When we hold up individual women as responsible for the great strides of the past, we imply that individual women should become great enough, all on their own, to make great strides into the future. Of course the truth is that making the world a more just and equitable place takes all kinds, and changing the world requires lots of people working together and supporting each other. It takes luck and privilege and a lot of circumstances aligning in the right ways, just as much as it does the hard work and talent of the people involved. It’s damaging to any individual who wants to make a difference if they assume they have to do it on their own, or that they should ignore their own needs, circumstances, and preferences in order to live up to some idealized vision of the Feminist Woman.

I want to think about other kinds of feminist inspiration we can have for each other. Inspiration that doesn’t create a damaging picture of how much any individual should be capable of by themselves. Let’s try this on for size:

I have a friend who has serious social anxiety and agoraphobia. The other day she contacted me out of the blue and asked if I wanted to go to coffee over Facebook. This is bravery. This is creating connections that sustain us. This is using the technology available to make the world work for us.

Every time I have an open, honest conversation with my partner about consent, preferences, and sexuality, I am prioritizing my own needs and sexual health. That is feminism. I’m an inspiring bitch.

When I see a female friend get honestly angry with someone else and express their boundaries in a clear fashion, I am seeing feminism at work.

When my friends demand their proper pronouns, or someone politely asks about pronouns, I am witnessing change.

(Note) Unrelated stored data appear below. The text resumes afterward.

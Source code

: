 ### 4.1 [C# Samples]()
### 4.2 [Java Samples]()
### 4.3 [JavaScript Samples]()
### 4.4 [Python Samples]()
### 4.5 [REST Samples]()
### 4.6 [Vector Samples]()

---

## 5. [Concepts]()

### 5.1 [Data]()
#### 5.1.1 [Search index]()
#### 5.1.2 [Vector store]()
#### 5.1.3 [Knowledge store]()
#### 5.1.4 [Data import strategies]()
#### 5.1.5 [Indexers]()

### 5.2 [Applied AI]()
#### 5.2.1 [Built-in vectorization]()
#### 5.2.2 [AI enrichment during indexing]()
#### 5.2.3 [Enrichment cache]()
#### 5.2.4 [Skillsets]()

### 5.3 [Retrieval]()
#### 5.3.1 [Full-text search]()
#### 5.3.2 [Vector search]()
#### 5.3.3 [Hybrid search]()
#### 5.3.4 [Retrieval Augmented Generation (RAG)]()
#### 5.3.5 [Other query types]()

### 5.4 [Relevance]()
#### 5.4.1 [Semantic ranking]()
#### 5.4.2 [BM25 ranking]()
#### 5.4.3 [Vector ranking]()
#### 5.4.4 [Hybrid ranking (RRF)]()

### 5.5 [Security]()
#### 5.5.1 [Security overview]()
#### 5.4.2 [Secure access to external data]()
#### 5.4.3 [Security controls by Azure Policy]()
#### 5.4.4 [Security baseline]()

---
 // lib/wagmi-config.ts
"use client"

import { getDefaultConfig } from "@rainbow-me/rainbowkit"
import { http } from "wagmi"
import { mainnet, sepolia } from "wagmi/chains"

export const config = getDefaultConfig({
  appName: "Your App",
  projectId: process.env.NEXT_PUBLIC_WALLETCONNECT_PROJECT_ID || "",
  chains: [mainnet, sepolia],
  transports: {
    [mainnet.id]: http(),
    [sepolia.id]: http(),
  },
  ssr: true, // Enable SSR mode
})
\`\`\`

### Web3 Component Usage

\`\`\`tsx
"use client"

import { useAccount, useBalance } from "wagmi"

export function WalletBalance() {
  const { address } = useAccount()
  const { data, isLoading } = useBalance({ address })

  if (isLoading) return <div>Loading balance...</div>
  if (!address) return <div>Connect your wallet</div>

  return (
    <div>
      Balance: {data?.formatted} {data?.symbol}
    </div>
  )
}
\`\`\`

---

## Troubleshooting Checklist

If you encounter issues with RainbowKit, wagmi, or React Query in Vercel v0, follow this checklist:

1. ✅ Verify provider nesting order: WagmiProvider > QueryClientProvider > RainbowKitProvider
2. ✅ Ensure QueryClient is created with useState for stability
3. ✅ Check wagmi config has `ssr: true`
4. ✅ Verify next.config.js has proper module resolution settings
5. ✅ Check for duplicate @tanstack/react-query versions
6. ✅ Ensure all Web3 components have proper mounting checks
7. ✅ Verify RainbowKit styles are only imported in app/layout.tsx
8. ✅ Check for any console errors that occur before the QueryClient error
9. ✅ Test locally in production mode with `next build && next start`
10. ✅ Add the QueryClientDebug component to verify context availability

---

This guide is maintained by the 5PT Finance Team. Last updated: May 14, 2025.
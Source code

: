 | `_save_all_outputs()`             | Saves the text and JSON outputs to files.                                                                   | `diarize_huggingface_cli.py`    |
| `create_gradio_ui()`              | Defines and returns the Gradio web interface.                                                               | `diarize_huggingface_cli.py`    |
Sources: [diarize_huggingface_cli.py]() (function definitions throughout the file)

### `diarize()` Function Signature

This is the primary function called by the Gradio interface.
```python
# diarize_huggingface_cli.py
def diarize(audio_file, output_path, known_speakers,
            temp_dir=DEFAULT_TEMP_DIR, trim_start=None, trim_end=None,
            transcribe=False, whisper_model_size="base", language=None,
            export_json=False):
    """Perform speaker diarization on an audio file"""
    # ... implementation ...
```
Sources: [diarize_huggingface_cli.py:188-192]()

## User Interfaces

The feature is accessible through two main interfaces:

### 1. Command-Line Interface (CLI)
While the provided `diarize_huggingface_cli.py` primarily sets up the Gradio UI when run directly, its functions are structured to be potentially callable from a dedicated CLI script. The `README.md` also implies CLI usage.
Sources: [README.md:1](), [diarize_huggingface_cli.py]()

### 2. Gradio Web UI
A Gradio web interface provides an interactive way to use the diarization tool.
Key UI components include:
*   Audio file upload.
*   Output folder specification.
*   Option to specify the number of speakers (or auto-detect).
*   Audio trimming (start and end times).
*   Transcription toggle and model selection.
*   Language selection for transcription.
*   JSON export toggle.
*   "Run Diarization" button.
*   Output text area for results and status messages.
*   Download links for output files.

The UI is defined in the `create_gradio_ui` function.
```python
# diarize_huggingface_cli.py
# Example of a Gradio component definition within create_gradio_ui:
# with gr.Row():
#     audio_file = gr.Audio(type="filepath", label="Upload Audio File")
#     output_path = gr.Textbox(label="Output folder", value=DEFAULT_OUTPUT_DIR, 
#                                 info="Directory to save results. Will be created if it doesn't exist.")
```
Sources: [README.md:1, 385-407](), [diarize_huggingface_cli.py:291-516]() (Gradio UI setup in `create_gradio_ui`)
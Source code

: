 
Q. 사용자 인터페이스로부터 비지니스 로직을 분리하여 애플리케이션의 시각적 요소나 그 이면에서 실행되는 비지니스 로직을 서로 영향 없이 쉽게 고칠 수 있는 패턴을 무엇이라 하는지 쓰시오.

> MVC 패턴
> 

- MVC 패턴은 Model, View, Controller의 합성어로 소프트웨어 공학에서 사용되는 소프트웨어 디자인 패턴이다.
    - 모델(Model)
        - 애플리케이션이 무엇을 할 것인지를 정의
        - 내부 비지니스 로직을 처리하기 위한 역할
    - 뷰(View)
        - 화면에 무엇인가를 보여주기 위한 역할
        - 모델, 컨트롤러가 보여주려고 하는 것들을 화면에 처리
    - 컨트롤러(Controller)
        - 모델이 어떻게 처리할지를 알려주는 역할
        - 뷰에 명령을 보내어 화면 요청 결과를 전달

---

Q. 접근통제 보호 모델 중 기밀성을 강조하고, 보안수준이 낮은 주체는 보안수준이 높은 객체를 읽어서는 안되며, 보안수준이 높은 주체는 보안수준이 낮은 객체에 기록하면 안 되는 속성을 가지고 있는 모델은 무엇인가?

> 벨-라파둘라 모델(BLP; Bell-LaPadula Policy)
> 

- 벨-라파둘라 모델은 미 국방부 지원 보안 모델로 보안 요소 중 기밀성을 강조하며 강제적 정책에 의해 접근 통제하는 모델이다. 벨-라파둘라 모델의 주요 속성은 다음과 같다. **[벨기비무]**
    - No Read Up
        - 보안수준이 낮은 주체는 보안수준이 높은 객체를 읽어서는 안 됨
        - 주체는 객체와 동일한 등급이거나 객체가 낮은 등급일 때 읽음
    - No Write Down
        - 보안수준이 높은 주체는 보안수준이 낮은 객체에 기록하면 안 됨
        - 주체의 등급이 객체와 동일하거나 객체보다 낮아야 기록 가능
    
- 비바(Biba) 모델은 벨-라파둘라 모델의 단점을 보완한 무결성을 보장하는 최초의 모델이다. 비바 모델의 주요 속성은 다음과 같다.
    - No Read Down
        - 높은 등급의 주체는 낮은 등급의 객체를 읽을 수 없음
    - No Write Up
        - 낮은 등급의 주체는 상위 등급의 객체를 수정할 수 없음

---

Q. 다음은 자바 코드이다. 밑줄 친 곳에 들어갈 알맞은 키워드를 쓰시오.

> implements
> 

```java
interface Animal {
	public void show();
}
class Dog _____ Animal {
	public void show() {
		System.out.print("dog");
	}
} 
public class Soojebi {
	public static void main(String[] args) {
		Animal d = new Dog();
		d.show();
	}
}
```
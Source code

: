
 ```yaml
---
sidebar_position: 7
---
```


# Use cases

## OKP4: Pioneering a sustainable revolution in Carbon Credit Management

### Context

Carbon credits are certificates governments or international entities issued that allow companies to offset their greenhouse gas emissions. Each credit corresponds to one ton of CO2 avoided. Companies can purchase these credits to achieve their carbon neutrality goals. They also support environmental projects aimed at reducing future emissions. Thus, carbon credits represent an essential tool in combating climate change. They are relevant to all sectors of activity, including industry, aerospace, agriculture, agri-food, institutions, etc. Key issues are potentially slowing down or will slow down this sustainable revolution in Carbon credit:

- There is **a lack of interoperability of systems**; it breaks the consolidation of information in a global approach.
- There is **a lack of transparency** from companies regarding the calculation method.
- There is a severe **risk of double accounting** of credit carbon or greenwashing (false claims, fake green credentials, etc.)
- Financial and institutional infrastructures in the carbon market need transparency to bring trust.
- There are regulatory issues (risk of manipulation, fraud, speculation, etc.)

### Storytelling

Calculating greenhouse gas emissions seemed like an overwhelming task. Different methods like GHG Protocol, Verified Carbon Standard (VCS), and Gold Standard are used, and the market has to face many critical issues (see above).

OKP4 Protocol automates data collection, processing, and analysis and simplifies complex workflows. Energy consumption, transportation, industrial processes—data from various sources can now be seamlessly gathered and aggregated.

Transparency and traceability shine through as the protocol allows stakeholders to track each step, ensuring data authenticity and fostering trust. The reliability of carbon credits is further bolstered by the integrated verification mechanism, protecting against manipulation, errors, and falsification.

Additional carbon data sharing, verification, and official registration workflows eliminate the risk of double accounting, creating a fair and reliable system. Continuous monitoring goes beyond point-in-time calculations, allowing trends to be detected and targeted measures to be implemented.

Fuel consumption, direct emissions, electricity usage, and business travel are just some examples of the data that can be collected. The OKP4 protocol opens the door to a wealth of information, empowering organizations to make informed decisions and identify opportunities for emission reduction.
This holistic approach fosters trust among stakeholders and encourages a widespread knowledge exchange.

These are not grand narratives. They are everyday moments that are often uncomfortable and don’t have huge payouts. But every time you question your sexist relative, speak honestly of your own experience, engage in self care, or ask for what you want, you are being inspiring to me. Sure, we also need the big changemakers, the people who bulldoze barriers in a powerful way. But we need all the rest of us doing a thousand small things every day to make those changes stick. That’s just as inspiring to me.